The Coalition has already made a good start: the new Pupil Premium to raise attainment for the most disadvantaged pupils; IDS’ Work Programme to help people from welfare into work; Michael Gove’s new generation of free schools and academies; more apprenticeships; and the publication of a cross-departmental Social Mobility Strategy. But it needs to go further. For example, Carol Vorderman’s recommendation that British students should study maths until 18 should be adopted. Pupils should also keep going with a modern foreign language until the same age, and every sixth former should have a mentor, such as a local business person. We will also need to tackle major issues such as the "crony capitalism" described by Jesse Norman, and the UK's Digital Divide by providing greater access to broadband and computers. In the coming years, Britain’s economy needs a deep pool of numerate, multilingual, innovative, commercially-savvy workers from which the nation can draw. In the era of globalisation, it makes sense economically for Britain to be an Opportunity Society. It can’t afford not to be. As Conservatives, our task is to prepare Britain for the future by building the Opportunity Society.

It also makes sense politically. Inter-generational fairness and social mobility resonate with voters. It goes to the heart of what most people want from life, and it wins elections amongst a key group of voters: the aspirational workers on middle and modest incomes. ConservativeHome labels them "the battlers/strivers". In the 1980s, Margaret Thatcher, the grocer’s daughter from Grantham instinctively understood what motivated them, and her policies, like "right to buy", ensured a period of political domination which changed British politics forever.
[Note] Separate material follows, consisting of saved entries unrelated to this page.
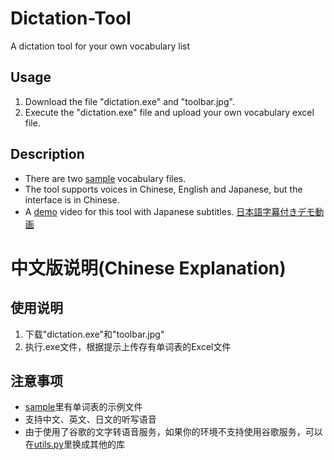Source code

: # Dictation-Tool
A dictation tool for your own vocabulary list

## Usage
1. Download the file "dictation.exe" and "toolbar.jpg".
2. Execute the "dictation.exe" file and upload your own vocabulary excel file.

## Description
- There are two [sample](https://github.com/GrayNiwako/Dictation-Tool/tree/master/sample) vocabulary files.
- The tool supports voices in Chinese, English and Japanese, but the interface is in Chinese.
- A [demo](https://youtu.be/6JRLo3Lteg0) video for this tool with Japanese subtitles. [日本語字幕付きデモ動画](https://youtu.be/6JRLo3Lteg0)


# 中文版说明(Chinese Explanation)

## 使用说明
1. 下载"dictation.exe"和"toolbar.jpg"
2. 执行.exe文件，根据提示上传存有单词表的Excel文件

## 注意事项
- [sample](https://github.com/GrayNiwako/Dictation-Tool/tree/master/sample)里有单词表的示例文件
- 支持中文、英文、日文的听写语音
- 由于使用了谷歌的文字转语音服务，如果你的环境不支持使用谷歌服务，可以在[utils.py](https://github.com/GrayNiwako/Dictation-Tool/blob/master/code/utils.py)里换成其他的库
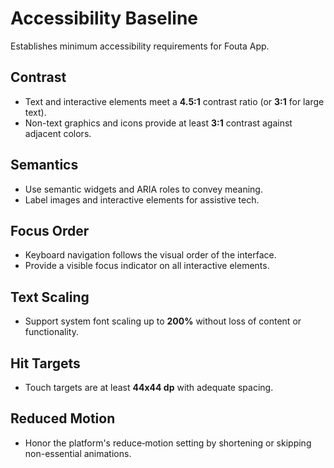 # Accessibility Baseline

Establishes minimum accessibility requirements for Fouta App.

## Contrast
- Text and interactive elements meet a **4.5:1** contrast ratio (or **3:1** for large text).
- Non-text graphics and icons provide at least **3:1** contrast against adjacent colors.

## Semantics
- Use semantic widgets and ARIA roles to convey meaning.
- Label images and interactive elements for assistive tech.

## Focus Order
- Keyboard navigation follows the visual order of the interface.
- Provide a visible focus indicator on all interactive elements.

## Text Scaling
- Support system font scaling up to **200%** without loss of content or functionality.

## Hit Targets
- Touch targets are at least **44x44 dp** with adequate spacing.

## Reduced Motion
- Honor the platform's reduce‑motion setting by shortening or skipping non-essential animations.
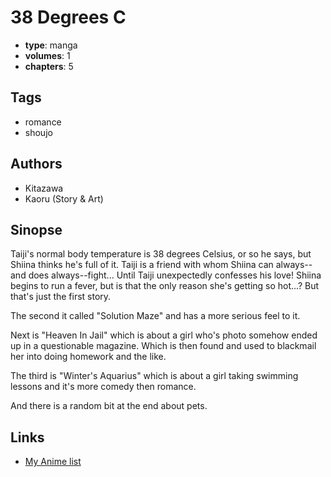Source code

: # 38 Degrees C

-   **type**: manga
-   **volumes**: 1
-   **chapters**: 5

## Tags

-   romance
-   shoujo

## Authors

-   Kitazawa
-   Kaoru (Story & Art)

## Sinopse

Taiji's normal body temperature is 38 degrees Celsius, or so he says, but Shiina thinks he's full of it. Taiji is a friend with whom Shiina can always--and does always--fight... Until Taiji unexpectedly confesses his love! Shiina begins to run a fever, but is that the only reason she's getting so hot...?
But that's just the first story.

The second it called "Solution Maze" and has a more serious feel to it.

Next is "Heaven In Jail" which is about a girl who's photo somehow ended up in a questionable magazine. Which is then found and used to blackmail her into doing homework and the like.

The third is "Winter's Aquarius" which is about a girl taking swimming lessons and it's more comedy then romance.

And there is a random bit at the end about pets.

## Links

-   [My Anime list](https://myanimelist.net/manga/1751/38_Degrees_C)
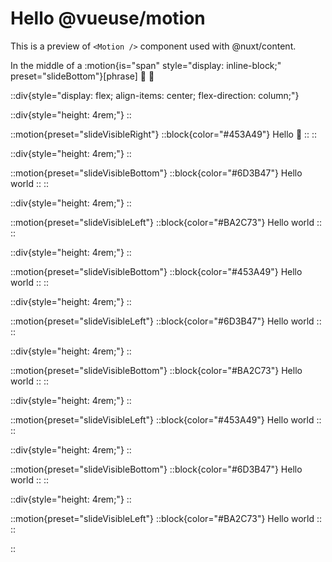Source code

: # Hello @vueuse/motion

This is a preview of `<Motion />` component used with @nuxt/content.

In the middle of a :motion{is="span" style="display: inline-block;" preset="slideBottom"}[phrase] :wave: :rocket:

::div{style="display: flex; align-items: center; flex-direction: column;"}

  ::div{style="height: 4rem;"}
  ::

  ::motion{preset="slideVisibleRight"}
    ::block{color="#453A49"}
    Hello :wave:
    ::
  ::

  ::div{style="height: 4rem;"}
  ::

  ::motion{preset="slideVisibleBottom"}
    ::block{color="#6D3B47"}
    Hello world
    ::
  ::

  ::div{style="height: 4rem;"}
  ::

  ::motion{preset="slideVisibleLeft"}
    ::block{color="#BA2C73"}
    Hello world
    ::
  ::

  ::div{style="height: 4rem;"}
  ::

  ::motion{preset="slideVisibleBottom"}
    ::block{color="#453A49"}
    Hello world
    ::
  ::

  ::div{style="height: 4rem;"}
  ::

  ::motion{preset="slideVisibleLeft"}
    ::block{color="#6D3B47"}
    Hello world
    ::
  ::

  ::div{style="height: 4rem;"}
  ::

  ::motion{preset="slideVisibleBottom"}
    ::block{color="#BA2C73"}
    Hello world
    ::
  ::

  ::div{style="height: 4rem;"}
  ::

  ::motion{preset="slideVisibleLeft"}
    ::block{color="#453A49"}
    Hello world
    ::
  ::

  ::div{style="height: 4rem;"}
  ::

  ::motion{preset="slideVisibleBottom"}
    ::block{color="#6D3B47"}
    Hello world
    ::
  ::

  ::div{style="height: 4rem;"}
  ::

  ::motion{preset="slideVisibleLeft"}
    ::block{color="#BA2C73"}
    Hello world
    ::
  ::

::
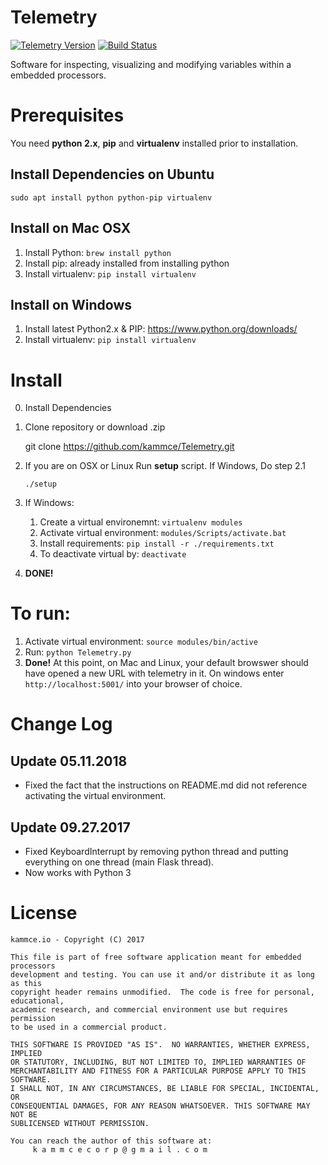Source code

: # Telemetry

[![Telemetry Version](https://img.shields.io/badge/version-1.0.0-blue.svg)](https://github.com/kammce/Telemetry)
[![Build Status](https://api.travis-ci.org/kammce/Telemetry.svg?branch=master)](https://travis-ci.org/kammce/Telemetry)
<!-- [![Inline docs](http://inch-ci.org/github/kammce/RoverCore-MC.svg?branch=master&style=shields)](http://inch-ci.org/github/kammce/RoverCore-MC) -->

Software for inspecting, visualizing and modifying variables within a embedded processors.

# Prerequisites
You need **python 2.x**, **pip** and **virtualenv** installed prior to installation.

## Install Dependencies on Ubuntu
`sudo apt install python python-pip virtualenv`

## Install on Mac OSX
1. Install Python: `brew install python`
2. Install pip: already installed from installing python
3. Install virtualenv: `pip install virtualenv`

## Install on Windows
1. Install latest Python2.x & PIP: https://www.python.org/downloads/
2. Install virtualenv: `pip install virtualenv`

# Install

0. Install Dependencies

1. Clone repository or download .zip

    git clone https://github.com/kammce/Telemetry.git

2. If you are on OSX or Linux Run **setup** script. If Windows, Do step 2.1

    `./setup`

2. If Windows:

    1. Create a virtual environemnt: `virtualenv modules`
    2. Activate virtual environment: `modules/Scripts/activate.bat`
    3. Install requirements: `pip install -r ./requirements.txt`
    4. To deactivate virtual by: `deactivate`

3. **DONE!**

# To run:

1. Activate virtual environment: `source modules/bin/active`
2. Run: `python Telemetry.py`
3. **Done!** At this point, on Mac and Linux, your default browswer should have opened a new URL with telemetry in it. On windows enter `http://localhost:5001/` into your browser of choice.
# Change Log

## Update 05.11.2018

* Fixed the fact that the instructions on README.md did not reference activating the virtual environment. 

## Update 09.27.2017

* Fixed KeyboardInterrupt by removing python thread and putting everything on one thread (main Flask thread).
* Now works with Python 3

# License

    kammce.io - Copyright (C) 2017

    This file is part of free software application meant for embedded processors
    development and testing. You can use it and/or distribute it as long as this
    copyright header remains unmodified.  The code is free for personal, educational,
    academic research, and commercial environment use but requires permission
    to be used in a commercial product.

    THIS SOFTWARE IS PROVIDED "AS IS".  NO WARRANTIES, WHETHER EXPRESS, IMPLIED
    OR STATUTORY, INCLUDING, BUT NOT LIMITED TO, IMPLIED WARRANTIES OF
    MERCHANTABILITY AND FITNESS FOR A PARTICULAR PURPOSE APPLY TO THIS SOFTWARE.
    I SHALL NOT, IN ANY CIRCUMSTANCES, BE LIABLE FOR SPECIAL, INCIDENTAL, OR
    CONSEQUENTIAL DAMAGES, FOR ANY REASON WHATSOEVER. THIS SOFTWARE MAY NOT BE
    SUBLICENSED WITHOUT PERMISSION.

    You can reach the author of this software at:
         k a m m c e c o r p @ g m a i l . c o m
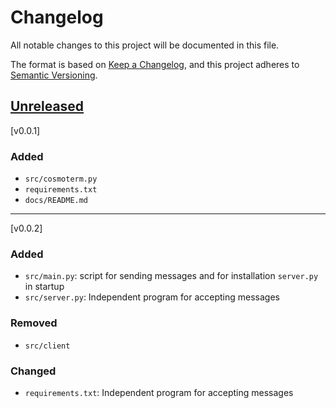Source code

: # Changelog

All notable changes to this project will be documented in this file.

The format is based on [Keep a Changelog](https://keepachangelog.com/en/1.0.0/),
and this project adheres to [Semantic Versioning](https://semver.org/spec/v2.0.0.html).

## [Unreleased]

[v0.0.1]
### Added

- `src/cosmoterm.py`
- `requirements.txt`
-  `docs/README.md`

[unreleased]: https://github.com/olivierlacan/keep-a-changelog/compare/v1.1.1...HEAD
[0.0.1]: https://github.com/IvanIsak2000/cosmoterm/releases/tag/v0.0.1


<hr>

[v0.0.2]
### Added 

- `src/main.py`: script for sending messages and for installation `server.py ` in startup
- `src/server.py`: Independent program for accepting messages

### Removed
- `src/client`

### Changed 
- `requirements.txt`: Independent program for accepting messages
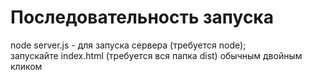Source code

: # Последовательность запуска
node server.js - для запуска сервера (требуется node);  
запускайте index.html (требуется вся папка dist) обычным двойным кликом
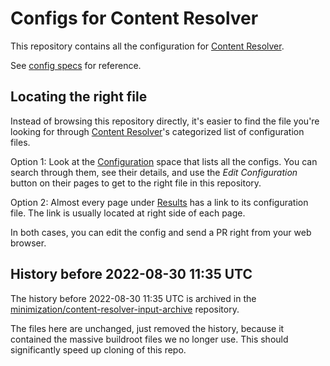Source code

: # Configs for Content Resolver

This repository contains all the configuration for [Content Resolver](https://tiny.distro.builders).

See [config specs](https://github.com/minimization/content-resolver/tree/master/config_specs) for reference. 

## Locating the right file

Instead of browsing this repository directly, it's easier to find the file you're looking for through [Content Resolver](https://tiny.distro.builders)'s categorized list of configuration files.

Option 1: Look at the [Configuration](https://tiny.distro.builders/configs_workloads.html) space that lists all the configs. You can search through them, see their details, and use the *Edit Configuration* button on their pages to get to the right file in this repository.

Option 2: Almost every page under [Results](https://tiny.distro.builders/workloads.html) has a link to its configuration file. The link is usually located at right side of each page.

In both cases, you can edit the config and send a PR right from your web browser.

## History before 2022-08-30 11:35 UTC

The history before 2022-08-30 11:35 UTC is archived in the [minimization/content-resolver-input-archive](https://github.com/minimization/content-resolver-input-archive) repository.

The files here are unchanged, just removed the history,
because it contained the massive buildroot files
we no longer use. This should significantly speed up
cloning of this repo.
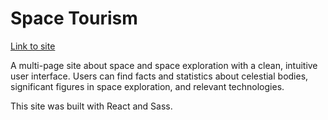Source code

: # Space Tourism

[Link to site](venusy.github.io/space-tourism/)

A multi-page site about space and space exploration with a clean, intuitive 
user interface. Users can find facts and statistics about celestial bodies, 
significant figures in space exploration, and relevant technologies.

This site was built with React and Sass.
According to Ipsos-MORI, at the 2010 general election, Conservatives secured 39% of the C1 (lower middle class) against 28% for Labour, and 37% of the C2 (skilled workers) vote to Labour's 29%. Thatcher and Blair both cleaned up amongst C1s and C2s, usually breaking the 40% barrier. So, come 2015, our mission once again will be to act as the voice of the mainstream majority, and connect with the hard working family; the small business taking on an apprentice or new graduate; the middle manager putting in extra hours to pay for a family holiday; the entrepreneur starting a new business; the single parent going out to work for the first time to give their child a better future. These are the mainstream majority in Britain – and they are yearning for our Party to build the Opportunity Society to help them get on in life, not just get by.

Freedom, opportunity and success are precious gifts and our Party’s purpose has always been to ensure they are within reach of everyone, not just the few. As Conservatives our instincts are to help individuals and communities who strive to achieve and to better themselves. Offering to build the Opportunity Society is the key to winning the next election – and the key to winning Britain’s future. In his first Conference speech in 2010 Ed Miliband talked of building the “Good Society” and the “British Promise”, but the damage Labour did to communities and social mobility means they lack credibility. That presents our party with an opportunity. The Conservatives need a positive, inspiring platform and a new political paradigm that can unite the country. We need to set out a new vision underpinned by equality of opportunity that unites rather than divides us from each other, that supports people who strive to achieve and to better themselves, but which also asks each of us to support our neighbours in the same way. At the next election, our mission is to build not just the Good Society or even the Big Society – but to start building, at last, the Opportunity Society.